Third, the GRE is a great predictor of student ability and competence. Because cheating on the GRE is largely out of the question, a person with a score of 330 can be safely assumed to be more capable than one with a score of 310. It is harder to say the same when the range narrows - that is, a person with a 328 score is not necessarily inferior to one who scored a 330. This bring us to the next point which is probably the most important.
The GRE is an excellent predictor of a student's overall profile as well. What we mean by this is that a student with a 320+ GRE will most likely have other elements of his profile - GPA, Class Rank, TOEFL - to be consistent with the student's caliber. For example, it is unlikely that someone with a 320 score has a 6.50 CGPA with multiple backlogs. The opposite is generally true too. Someone with backlogs and a low CGPA is likely to have scored lower on the GRE, more in the 300 or sub-300 range.
Meanwhile, on the subjective side of a student's application - the side which humanizes an applicant beyond a number - the single-most important factor is the Statement of Purpose. This is a carefully crafted document which provides a roadmap into a student's proposed career - from where he or she has been for the last few years to where the student wants to go and why.
So how did we arrive at our GRE table?
Years of experience counseling hundreds of international students and helping them gain admission to excellent schools gives us a unique perspective. For the last six years, we have a record of every student client's GRE score. We know their background well because we spend a lot of time understanding who they are and what they want to do in their graduate school careers. We help them develop and fine-tune their SOPs, almost to an art-form. We maintain a record of which schools they gained admission to. And finally, we advise them about which school to ultimately choose because most of our clients do get in to multiple schools.
This year alone, our students entered such reputed institutions as the University of Pennsylvania, Dartmouth, Cornell, Carnegie Mellon, Duke, University of Illinois-Urbana Champaign, UT Austin, Texas A & M, University of Utah, University of Minnesota, U-Mass (Amherst), USC, North Carolina State University, Arizona State and Virginia Tech.

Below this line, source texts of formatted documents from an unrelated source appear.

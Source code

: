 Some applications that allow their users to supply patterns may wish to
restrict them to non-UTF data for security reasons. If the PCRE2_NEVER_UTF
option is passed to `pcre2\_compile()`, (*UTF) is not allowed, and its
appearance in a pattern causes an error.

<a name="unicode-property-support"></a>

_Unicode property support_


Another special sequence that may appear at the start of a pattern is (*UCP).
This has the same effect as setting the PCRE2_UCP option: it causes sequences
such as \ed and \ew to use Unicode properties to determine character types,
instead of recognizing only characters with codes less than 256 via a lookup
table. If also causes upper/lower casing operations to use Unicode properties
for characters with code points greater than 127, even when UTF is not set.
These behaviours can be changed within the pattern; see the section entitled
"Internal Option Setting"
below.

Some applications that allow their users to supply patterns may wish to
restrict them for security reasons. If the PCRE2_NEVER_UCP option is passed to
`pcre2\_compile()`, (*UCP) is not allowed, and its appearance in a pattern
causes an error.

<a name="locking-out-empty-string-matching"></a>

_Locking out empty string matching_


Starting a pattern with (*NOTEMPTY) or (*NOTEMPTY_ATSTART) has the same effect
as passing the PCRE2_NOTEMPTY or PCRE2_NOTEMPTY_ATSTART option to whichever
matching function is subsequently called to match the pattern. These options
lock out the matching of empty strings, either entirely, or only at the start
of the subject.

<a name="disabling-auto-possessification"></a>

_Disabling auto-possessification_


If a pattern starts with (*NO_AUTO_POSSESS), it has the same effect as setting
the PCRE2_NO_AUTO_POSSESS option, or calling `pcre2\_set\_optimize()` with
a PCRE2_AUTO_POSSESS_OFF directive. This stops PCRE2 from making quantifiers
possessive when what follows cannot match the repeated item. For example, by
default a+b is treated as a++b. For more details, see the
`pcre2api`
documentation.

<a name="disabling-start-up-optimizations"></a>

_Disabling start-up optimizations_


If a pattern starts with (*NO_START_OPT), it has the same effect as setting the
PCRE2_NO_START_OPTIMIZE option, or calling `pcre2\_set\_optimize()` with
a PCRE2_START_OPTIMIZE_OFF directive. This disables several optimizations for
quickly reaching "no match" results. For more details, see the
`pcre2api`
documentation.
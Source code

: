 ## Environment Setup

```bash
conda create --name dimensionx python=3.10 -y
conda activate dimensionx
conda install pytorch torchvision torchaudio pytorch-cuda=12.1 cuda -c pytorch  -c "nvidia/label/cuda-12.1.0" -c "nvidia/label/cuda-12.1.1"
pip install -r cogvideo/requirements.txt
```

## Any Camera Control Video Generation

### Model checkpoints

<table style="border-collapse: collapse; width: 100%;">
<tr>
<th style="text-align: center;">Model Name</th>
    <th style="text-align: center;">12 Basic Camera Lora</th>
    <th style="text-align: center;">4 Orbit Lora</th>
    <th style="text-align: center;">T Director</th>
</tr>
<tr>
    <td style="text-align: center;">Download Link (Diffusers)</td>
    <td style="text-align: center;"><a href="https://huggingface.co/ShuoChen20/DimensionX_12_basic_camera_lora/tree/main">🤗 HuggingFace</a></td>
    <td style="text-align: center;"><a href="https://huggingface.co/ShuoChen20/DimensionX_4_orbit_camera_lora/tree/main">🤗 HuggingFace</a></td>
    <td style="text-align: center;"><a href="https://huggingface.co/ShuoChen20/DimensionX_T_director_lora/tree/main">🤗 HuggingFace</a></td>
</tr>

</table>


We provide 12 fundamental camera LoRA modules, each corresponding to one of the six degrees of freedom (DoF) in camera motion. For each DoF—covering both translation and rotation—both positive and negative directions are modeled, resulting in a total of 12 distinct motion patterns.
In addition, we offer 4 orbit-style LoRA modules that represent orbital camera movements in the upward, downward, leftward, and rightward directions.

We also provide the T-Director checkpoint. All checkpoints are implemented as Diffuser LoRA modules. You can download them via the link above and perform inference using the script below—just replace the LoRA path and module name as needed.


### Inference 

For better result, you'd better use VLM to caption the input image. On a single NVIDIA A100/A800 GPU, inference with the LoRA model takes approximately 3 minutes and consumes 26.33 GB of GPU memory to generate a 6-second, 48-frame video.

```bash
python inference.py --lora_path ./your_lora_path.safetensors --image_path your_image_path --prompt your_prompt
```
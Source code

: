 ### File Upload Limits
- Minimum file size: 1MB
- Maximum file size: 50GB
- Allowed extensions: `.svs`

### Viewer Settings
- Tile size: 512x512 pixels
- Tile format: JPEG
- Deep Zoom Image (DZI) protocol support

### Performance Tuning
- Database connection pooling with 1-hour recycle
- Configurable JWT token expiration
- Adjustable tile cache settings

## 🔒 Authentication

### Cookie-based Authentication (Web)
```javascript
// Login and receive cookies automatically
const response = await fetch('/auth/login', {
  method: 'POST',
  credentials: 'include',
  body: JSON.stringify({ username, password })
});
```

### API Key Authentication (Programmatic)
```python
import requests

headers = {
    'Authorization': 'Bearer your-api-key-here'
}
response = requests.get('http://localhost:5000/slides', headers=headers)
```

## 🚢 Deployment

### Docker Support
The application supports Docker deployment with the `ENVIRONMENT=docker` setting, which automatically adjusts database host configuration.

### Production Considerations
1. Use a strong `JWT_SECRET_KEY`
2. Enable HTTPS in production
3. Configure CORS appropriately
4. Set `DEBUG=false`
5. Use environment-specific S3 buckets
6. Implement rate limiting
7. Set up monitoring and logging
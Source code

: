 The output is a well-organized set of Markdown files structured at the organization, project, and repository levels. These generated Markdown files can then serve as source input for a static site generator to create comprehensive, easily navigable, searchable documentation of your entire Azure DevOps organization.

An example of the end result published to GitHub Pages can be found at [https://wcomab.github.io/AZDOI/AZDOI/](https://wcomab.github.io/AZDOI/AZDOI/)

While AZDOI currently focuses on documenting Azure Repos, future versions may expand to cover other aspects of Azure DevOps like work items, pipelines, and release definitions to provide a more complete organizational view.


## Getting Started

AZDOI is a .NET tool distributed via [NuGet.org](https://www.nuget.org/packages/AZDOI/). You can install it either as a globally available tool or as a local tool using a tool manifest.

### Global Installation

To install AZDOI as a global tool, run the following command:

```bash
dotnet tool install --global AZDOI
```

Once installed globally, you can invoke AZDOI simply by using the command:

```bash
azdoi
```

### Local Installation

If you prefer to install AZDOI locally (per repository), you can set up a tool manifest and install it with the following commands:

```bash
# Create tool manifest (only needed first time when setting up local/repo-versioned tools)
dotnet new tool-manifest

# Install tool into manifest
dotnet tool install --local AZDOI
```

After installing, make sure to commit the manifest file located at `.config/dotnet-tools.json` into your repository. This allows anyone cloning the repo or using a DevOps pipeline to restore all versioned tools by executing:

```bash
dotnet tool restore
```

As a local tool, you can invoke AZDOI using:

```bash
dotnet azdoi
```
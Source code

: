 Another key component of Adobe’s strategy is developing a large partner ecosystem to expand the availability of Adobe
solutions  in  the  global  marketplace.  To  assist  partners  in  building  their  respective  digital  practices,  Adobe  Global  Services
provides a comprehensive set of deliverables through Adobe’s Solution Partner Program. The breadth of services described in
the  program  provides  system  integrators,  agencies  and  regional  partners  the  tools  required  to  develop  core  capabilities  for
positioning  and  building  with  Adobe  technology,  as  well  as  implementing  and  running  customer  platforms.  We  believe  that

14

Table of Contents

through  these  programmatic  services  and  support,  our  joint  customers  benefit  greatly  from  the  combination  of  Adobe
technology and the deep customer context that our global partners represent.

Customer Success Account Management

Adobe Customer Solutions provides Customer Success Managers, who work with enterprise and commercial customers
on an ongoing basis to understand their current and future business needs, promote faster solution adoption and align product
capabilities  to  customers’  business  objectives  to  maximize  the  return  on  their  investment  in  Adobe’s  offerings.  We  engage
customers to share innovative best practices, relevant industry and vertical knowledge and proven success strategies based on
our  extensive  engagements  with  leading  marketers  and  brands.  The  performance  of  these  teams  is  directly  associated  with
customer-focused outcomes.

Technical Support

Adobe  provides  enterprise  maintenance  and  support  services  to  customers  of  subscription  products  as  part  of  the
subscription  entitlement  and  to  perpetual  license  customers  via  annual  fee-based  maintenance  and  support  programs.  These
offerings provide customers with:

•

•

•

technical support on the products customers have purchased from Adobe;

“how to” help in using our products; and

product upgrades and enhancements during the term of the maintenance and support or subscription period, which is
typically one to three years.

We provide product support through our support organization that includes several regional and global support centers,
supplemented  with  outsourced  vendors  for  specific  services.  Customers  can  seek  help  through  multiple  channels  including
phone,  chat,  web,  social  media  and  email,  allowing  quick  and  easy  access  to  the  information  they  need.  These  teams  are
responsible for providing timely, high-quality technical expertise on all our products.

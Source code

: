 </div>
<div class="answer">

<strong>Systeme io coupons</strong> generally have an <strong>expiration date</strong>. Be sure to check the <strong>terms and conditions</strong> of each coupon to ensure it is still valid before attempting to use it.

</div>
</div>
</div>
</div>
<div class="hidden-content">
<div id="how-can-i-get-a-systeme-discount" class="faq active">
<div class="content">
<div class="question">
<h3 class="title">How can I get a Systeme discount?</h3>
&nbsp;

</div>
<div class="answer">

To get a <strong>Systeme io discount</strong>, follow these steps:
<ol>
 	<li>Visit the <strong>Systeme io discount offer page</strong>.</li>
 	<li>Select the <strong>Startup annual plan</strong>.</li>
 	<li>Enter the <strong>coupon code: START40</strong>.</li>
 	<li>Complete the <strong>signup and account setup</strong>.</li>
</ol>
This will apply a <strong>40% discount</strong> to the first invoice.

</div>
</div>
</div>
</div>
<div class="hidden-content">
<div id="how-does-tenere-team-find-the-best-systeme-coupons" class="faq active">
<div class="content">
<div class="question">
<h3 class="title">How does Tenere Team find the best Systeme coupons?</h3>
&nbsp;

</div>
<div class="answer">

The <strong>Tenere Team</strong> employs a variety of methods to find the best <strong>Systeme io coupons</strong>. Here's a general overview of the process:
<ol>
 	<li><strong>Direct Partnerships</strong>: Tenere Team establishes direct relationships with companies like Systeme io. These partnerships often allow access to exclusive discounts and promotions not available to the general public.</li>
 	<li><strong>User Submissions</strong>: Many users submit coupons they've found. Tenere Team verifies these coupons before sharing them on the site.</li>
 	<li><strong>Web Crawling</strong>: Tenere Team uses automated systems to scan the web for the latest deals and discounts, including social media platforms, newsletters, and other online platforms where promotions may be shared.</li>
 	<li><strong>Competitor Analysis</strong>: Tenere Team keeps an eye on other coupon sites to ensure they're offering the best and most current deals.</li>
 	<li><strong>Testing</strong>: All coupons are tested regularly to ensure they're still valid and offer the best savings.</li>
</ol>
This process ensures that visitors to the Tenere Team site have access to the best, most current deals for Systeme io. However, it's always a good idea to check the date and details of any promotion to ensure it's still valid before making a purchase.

Our GRE table is constructed based on 32+ years of experience living and working in the United States. Our lead student mentor has graduate degrees from Carnegie Mellon and Villanova University, so this counts for some of our wisdom. We have a strong understanding of a school's reputation (as opposed to ranking); supply and demand (most international students choose universities in urban areas even though universities in rural locations may be better ranked); and finally, a school's proximity to job clusters. Each of these impacts a school's selectivity and yield (when an admitted student ultimately enrolls) - and thus, the school's GRE floor.